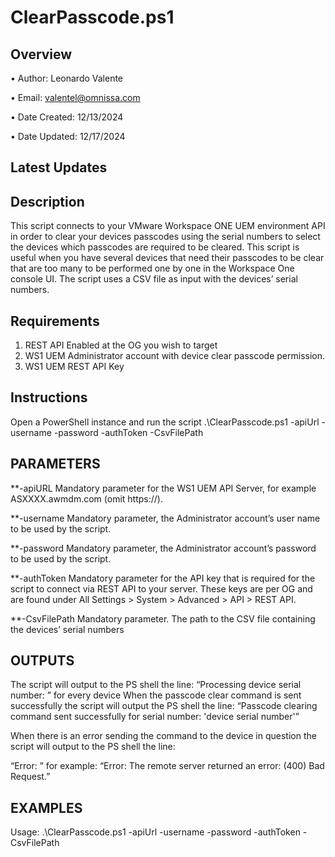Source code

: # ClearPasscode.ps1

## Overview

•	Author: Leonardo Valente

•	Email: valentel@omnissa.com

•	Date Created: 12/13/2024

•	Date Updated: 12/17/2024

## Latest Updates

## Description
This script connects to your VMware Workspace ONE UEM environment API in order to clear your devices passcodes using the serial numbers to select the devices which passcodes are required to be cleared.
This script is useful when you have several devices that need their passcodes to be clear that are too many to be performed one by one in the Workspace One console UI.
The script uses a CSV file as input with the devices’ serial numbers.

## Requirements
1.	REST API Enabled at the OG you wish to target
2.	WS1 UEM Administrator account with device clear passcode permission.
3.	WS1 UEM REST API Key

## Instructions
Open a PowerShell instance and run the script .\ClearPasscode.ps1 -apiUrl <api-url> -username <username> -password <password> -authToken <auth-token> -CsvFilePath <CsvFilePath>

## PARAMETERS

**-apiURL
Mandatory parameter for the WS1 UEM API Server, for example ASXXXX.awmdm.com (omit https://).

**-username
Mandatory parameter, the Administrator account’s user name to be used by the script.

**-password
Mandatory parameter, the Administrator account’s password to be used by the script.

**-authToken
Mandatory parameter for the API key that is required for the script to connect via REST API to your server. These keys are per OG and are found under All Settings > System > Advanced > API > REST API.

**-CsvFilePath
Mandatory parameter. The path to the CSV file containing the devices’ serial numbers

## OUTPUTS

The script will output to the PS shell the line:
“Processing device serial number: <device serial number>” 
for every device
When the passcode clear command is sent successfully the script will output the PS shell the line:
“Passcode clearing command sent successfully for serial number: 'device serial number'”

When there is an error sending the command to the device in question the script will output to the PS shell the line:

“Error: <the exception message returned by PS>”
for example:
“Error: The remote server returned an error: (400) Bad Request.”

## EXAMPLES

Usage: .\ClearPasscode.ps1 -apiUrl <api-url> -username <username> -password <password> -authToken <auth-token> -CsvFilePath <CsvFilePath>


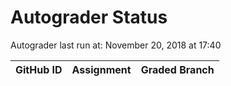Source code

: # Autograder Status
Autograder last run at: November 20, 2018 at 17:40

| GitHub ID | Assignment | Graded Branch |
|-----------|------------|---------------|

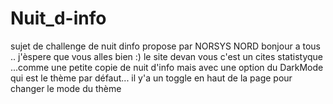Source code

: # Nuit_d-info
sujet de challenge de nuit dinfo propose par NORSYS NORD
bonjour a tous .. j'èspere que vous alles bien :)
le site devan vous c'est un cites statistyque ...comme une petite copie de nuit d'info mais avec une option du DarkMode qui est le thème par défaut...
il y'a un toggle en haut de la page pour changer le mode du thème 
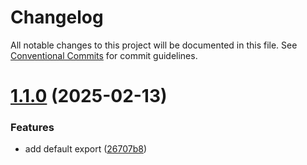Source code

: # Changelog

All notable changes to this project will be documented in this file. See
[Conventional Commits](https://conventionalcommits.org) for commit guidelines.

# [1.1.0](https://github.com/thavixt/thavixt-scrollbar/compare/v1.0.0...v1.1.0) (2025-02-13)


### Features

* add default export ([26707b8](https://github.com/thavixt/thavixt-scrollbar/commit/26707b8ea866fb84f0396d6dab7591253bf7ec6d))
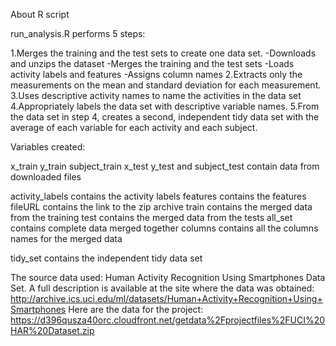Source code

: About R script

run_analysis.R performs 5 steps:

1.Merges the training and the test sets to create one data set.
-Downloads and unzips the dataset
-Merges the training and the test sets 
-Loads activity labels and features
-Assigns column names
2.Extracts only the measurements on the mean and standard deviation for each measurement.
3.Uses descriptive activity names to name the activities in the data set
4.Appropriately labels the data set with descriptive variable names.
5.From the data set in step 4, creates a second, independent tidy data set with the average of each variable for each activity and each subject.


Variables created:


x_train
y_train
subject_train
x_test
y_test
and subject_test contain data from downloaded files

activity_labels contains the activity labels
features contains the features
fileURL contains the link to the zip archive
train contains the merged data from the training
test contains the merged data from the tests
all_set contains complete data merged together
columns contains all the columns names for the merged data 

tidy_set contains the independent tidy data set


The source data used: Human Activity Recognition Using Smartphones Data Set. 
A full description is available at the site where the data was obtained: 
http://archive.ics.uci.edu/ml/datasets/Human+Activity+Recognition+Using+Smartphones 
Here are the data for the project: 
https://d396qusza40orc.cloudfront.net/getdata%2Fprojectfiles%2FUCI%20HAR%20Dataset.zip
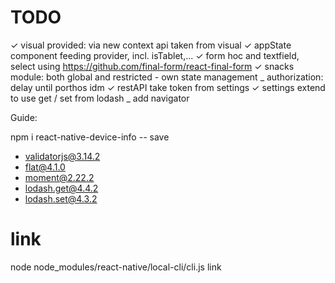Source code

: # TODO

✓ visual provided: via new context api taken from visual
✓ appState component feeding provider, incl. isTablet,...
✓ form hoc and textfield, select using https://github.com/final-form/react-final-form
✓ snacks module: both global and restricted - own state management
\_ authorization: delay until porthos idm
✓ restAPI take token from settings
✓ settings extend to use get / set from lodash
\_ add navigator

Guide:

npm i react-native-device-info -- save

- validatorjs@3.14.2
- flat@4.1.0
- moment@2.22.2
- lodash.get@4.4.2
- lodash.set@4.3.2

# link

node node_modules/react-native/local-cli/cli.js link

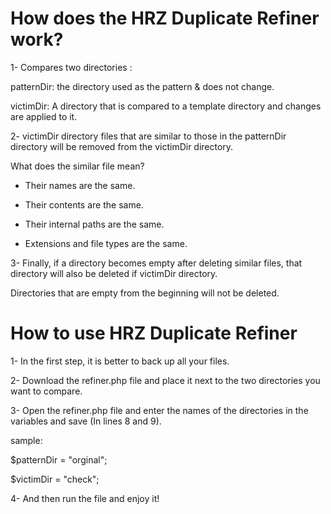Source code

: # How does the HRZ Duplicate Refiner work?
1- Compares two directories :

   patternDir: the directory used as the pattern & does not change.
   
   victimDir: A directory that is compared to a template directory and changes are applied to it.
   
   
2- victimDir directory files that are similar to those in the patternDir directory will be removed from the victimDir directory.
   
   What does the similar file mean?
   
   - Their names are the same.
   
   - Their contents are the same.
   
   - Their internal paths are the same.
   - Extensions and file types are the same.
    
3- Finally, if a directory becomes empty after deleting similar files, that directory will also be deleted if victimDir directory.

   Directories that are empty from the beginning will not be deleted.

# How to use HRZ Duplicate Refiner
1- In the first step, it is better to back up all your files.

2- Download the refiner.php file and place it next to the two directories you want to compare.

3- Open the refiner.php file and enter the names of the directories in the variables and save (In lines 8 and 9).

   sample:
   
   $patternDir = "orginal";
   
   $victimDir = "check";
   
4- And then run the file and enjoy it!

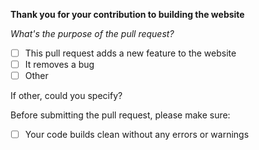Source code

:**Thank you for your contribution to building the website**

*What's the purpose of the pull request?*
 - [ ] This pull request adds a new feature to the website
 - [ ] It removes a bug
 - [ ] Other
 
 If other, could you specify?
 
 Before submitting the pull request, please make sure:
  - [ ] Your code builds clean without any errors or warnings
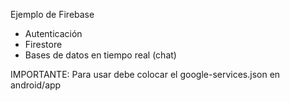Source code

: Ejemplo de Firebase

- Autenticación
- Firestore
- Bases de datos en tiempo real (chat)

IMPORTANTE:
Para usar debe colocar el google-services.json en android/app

=======

● **What the task asks**:
Go line by line through the data, copying each one that contains the word "ClearPasscode".

● **Answer box**:
: # ClearPasscode.ps1
Open a PowerShell instance and run the script .\ClearPasscode.ps1 -apiUrl <api-url> -username <username> -password <password> -authToken <auth-token> -CsvFilePath <CsvFilePath>
Usage: .\ClearPasscode.ps1 -apiUrl <api-url> -username <username> -password <password> -authToken <auth-token> -CsvFilePath <CsvFilePath>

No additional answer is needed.